_About this task_. Copy out each line from the material where the word "blue" is found.

_Dataset extract_.
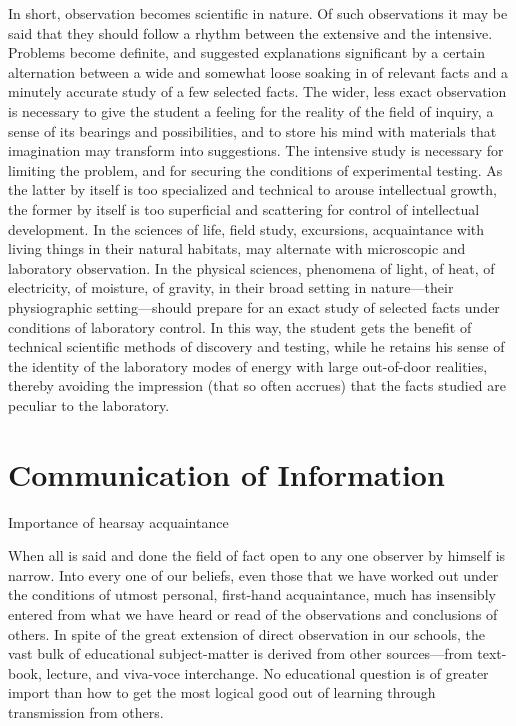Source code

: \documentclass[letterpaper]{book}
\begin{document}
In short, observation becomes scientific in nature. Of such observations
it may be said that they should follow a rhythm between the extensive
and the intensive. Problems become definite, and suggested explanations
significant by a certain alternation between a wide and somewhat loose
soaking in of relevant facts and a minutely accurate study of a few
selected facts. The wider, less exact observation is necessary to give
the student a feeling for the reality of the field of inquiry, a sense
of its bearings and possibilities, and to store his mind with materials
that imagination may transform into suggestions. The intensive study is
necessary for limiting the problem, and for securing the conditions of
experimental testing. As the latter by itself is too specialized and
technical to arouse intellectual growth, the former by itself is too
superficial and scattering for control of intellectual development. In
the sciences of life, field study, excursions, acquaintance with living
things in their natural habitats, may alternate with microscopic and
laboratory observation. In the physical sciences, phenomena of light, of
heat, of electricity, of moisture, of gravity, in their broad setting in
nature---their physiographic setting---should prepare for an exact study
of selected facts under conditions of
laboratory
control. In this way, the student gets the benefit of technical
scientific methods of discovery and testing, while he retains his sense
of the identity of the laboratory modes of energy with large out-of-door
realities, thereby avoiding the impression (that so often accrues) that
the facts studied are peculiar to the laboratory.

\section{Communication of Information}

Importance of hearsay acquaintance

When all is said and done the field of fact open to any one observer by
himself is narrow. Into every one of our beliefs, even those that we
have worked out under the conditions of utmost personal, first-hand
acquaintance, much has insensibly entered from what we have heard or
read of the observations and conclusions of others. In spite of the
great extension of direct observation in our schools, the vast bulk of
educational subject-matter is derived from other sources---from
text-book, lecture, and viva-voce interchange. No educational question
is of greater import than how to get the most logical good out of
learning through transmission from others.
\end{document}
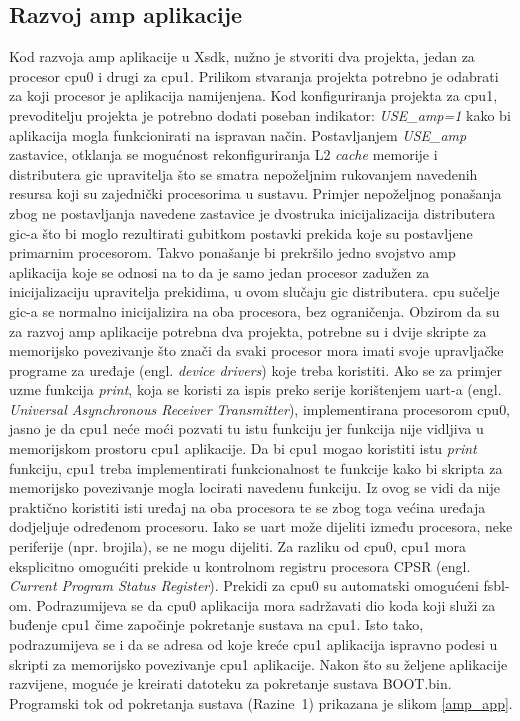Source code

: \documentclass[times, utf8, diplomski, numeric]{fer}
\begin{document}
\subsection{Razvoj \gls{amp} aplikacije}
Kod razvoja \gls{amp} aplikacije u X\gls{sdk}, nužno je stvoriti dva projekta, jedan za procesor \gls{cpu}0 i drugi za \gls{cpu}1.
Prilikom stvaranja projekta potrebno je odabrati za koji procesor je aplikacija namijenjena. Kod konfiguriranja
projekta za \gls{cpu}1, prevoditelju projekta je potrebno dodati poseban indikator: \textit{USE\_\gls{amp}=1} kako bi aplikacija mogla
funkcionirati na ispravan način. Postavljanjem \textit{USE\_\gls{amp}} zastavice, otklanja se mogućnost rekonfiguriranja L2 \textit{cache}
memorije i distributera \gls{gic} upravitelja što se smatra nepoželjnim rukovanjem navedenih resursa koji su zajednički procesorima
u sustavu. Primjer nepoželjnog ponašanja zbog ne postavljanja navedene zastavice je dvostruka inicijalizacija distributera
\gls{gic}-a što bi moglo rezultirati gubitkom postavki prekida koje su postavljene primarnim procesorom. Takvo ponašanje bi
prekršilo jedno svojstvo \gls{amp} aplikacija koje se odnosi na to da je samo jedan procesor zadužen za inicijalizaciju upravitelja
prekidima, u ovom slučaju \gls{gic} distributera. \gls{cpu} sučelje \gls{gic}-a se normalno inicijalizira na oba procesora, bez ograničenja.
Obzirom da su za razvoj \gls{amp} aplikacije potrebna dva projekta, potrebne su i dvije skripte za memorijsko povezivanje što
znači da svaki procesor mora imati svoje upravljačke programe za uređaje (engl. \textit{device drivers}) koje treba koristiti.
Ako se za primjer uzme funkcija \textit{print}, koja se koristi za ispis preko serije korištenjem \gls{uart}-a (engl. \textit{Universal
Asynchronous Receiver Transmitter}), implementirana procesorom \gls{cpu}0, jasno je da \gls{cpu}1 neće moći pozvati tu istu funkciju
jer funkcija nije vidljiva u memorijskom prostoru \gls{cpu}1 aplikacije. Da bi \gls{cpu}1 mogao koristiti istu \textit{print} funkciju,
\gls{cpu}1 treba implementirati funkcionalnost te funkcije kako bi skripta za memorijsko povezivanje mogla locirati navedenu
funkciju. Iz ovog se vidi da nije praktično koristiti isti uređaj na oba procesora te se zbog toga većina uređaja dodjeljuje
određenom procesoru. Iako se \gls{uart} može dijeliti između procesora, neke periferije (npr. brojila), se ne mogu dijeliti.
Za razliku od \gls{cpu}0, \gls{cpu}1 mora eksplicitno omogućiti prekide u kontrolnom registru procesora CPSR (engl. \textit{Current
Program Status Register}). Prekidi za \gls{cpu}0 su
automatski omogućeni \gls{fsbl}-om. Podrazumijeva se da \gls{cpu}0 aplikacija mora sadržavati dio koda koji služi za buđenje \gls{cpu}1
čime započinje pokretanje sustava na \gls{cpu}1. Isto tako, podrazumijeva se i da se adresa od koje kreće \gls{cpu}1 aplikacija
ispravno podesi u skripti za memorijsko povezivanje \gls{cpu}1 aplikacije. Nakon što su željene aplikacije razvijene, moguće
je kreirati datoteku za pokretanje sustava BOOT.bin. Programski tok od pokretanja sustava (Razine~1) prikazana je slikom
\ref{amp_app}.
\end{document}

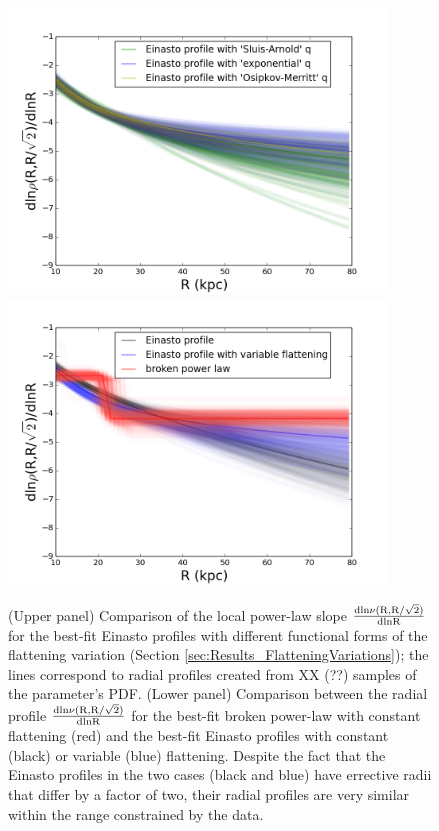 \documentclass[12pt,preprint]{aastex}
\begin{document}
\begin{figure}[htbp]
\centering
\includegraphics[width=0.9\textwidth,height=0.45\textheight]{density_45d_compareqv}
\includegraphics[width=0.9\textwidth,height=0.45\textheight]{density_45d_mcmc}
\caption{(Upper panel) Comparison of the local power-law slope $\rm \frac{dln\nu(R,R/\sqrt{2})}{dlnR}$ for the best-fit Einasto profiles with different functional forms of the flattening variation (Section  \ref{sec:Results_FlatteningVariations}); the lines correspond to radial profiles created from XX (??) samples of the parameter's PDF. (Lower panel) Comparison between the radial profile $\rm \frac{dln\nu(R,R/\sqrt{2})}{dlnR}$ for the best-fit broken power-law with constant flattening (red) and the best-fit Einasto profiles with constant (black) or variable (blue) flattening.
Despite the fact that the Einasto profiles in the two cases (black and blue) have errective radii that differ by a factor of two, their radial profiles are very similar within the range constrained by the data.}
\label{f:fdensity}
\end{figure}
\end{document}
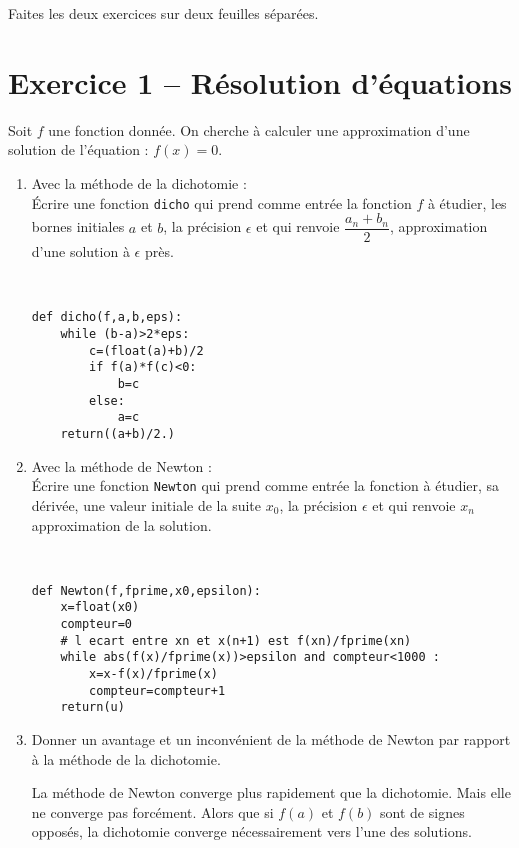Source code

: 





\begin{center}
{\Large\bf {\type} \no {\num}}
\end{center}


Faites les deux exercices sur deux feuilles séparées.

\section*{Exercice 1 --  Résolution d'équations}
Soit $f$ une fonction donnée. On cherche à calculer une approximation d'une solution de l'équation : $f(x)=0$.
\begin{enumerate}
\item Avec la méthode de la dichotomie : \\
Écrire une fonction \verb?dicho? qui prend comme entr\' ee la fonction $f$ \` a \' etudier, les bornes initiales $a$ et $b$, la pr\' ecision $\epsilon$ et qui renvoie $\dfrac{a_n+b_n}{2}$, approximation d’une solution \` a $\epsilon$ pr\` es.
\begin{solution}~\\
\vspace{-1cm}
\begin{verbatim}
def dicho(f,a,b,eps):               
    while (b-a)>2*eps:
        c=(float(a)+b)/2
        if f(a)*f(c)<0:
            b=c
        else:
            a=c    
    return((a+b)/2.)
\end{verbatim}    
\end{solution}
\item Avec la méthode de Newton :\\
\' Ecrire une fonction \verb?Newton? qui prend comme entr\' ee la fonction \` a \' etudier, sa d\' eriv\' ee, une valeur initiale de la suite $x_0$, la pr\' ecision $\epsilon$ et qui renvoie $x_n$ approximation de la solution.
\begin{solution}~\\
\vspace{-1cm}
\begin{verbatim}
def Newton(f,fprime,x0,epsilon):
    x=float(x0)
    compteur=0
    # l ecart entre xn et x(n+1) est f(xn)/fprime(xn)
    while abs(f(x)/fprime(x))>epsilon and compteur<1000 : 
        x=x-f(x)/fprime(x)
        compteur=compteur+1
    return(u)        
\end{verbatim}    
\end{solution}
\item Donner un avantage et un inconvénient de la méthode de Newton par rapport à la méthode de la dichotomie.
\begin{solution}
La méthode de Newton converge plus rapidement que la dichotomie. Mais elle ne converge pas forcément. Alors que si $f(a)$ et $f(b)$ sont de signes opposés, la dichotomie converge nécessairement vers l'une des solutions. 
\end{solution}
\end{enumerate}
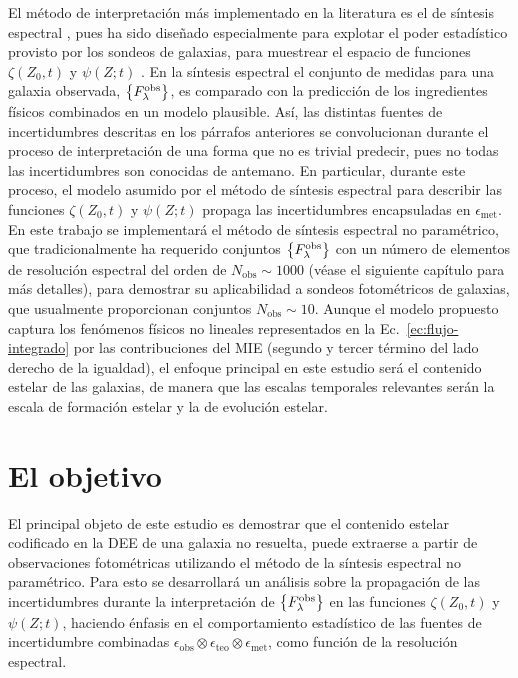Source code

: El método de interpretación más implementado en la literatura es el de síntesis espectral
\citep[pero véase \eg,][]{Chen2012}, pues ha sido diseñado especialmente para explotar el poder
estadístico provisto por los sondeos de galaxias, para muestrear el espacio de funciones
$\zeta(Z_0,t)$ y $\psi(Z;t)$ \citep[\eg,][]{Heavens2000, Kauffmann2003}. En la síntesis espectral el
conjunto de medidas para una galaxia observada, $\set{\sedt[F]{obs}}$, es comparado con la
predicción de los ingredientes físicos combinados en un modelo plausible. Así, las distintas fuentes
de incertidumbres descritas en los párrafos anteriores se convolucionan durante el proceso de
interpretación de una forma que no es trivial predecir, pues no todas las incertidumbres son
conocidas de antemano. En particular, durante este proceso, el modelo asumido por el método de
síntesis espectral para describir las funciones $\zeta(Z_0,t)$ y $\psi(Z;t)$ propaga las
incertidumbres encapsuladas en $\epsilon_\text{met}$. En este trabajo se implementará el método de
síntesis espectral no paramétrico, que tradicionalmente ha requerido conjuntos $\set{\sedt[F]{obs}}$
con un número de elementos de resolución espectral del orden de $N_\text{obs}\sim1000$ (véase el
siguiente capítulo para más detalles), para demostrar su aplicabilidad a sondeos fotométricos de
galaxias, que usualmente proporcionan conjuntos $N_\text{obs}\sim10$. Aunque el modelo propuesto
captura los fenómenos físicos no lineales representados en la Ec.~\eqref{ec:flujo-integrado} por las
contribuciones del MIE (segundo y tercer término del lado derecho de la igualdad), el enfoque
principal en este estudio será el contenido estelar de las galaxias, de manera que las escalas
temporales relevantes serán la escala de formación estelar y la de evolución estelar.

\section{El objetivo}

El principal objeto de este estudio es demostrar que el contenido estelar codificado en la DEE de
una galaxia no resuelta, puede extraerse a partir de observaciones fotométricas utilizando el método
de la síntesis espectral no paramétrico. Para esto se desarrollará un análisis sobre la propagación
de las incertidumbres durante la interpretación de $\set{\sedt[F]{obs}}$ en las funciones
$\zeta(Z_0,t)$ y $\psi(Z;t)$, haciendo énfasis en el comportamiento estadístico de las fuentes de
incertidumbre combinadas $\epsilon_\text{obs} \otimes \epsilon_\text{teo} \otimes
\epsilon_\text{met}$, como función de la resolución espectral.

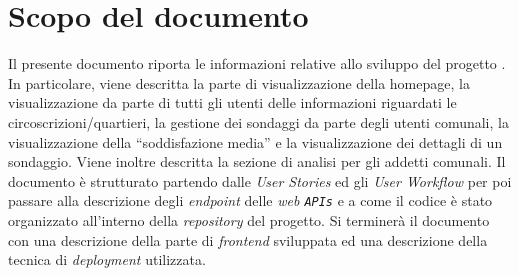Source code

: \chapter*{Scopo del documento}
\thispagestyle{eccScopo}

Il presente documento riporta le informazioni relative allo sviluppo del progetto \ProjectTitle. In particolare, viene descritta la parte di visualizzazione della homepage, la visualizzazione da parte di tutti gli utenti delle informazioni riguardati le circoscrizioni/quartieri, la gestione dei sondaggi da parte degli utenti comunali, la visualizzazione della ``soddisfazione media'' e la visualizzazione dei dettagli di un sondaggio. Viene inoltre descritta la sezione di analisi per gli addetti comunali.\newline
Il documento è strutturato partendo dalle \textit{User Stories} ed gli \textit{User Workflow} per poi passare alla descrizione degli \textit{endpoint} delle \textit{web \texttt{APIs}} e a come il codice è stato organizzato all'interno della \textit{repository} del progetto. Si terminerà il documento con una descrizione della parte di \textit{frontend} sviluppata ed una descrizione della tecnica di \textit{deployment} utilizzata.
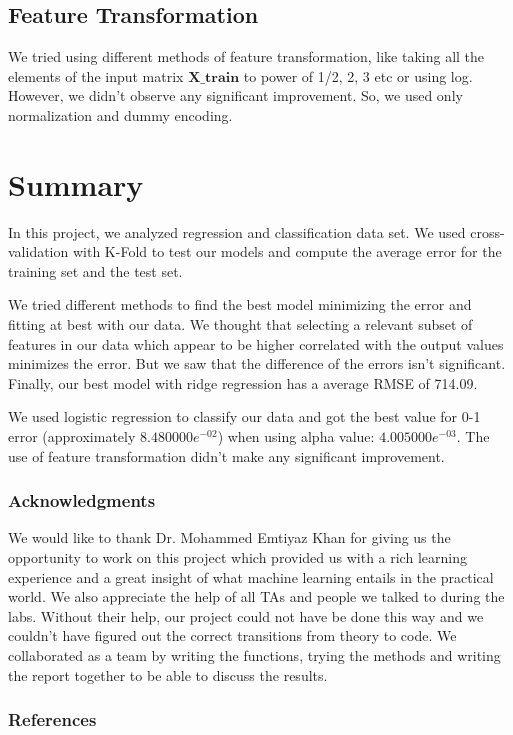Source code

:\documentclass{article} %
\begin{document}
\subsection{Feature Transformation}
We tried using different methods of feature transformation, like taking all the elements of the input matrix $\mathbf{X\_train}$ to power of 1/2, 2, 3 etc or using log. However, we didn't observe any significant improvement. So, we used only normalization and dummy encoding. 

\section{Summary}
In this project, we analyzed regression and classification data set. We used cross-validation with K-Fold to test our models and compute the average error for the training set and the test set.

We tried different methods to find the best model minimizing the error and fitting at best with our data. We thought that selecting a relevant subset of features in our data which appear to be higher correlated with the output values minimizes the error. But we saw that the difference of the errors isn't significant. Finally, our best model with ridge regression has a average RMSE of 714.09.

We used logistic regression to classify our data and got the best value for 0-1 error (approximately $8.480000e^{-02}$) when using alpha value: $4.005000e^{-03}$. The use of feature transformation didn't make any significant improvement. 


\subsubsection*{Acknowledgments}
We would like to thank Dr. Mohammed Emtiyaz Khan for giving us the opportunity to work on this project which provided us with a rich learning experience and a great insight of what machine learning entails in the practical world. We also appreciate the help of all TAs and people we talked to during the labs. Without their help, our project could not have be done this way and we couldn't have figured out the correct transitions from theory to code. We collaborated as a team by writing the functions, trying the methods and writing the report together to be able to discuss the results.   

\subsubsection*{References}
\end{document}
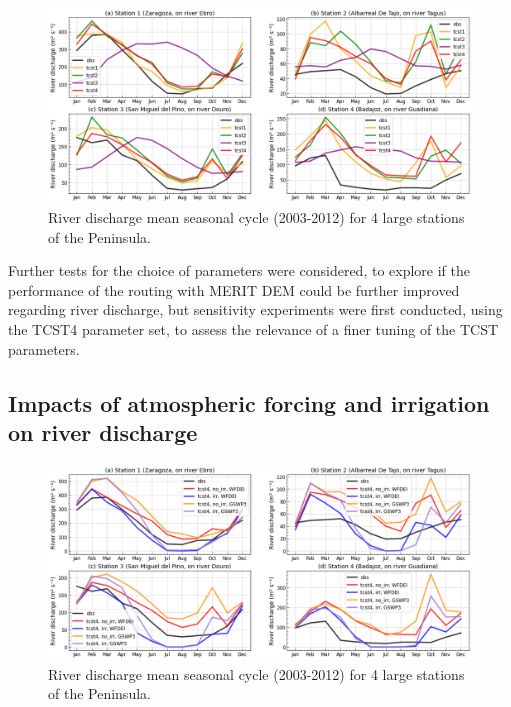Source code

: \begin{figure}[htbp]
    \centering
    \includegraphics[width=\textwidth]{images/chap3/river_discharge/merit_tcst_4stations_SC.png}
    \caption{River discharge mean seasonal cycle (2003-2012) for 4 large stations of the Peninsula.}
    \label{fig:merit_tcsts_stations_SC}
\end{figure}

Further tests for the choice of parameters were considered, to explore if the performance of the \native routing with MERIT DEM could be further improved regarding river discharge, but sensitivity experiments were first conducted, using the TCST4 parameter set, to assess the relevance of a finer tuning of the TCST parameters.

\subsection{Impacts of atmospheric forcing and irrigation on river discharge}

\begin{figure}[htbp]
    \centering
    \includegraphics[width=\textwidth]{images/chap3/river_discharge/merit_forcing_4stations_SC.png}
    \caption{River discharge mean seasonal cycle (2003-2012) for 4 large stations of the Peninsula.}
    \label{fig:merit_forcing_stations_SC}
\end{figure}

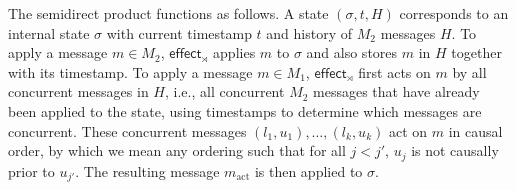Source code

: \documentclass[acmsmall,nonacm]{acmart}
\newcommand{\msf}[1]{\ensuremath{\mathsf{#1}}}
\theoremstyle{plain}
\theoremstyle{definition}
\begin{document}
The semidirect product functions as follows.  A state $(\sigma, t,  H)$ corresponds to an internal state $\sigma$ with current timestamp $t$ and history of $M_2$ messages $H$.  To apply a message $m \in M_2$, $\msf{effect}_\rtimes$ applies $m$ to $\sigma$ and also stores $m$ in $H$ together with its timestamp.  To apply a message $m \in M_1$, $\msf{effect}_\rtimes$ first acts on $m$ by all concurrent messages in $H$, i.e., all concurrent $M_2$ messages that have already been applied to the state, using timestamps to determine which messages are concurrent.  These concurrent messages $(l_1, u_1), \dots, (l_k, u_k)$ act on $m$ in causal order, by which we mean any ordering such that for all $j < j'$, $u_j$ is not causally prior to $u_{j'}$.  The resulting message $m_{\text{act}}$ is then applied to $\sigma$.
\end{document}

_Task solution_.
\caption{(Upper panel) Comparison of the local power-law slope $\rm \frac{dln\nu(R,R/\sqrt{2})}{dlnR}$ for the best-fit Einasto profiles with different functional forms of the flattening variation (Section  \ref{sec:Results_FlatteningVariations}); the lines correspond to radial profiles created from XX (??) samples of the parameter's PDF. (Lower panel) Comparison between the radial profile $\rm \frac{dln\nu(R,R/\sqrt{2})}{dlnR}$ for the best-fit broken power-law with constant flattening (red) and the best-fit Einasto profiles with constant (black) or variable (blue) flattening.
Despite the fact that the Einasto profiles in the two cases (black and blue) have errective radii that differ by a factor of two, their radial profiles are very similar within the range constrained by the data.}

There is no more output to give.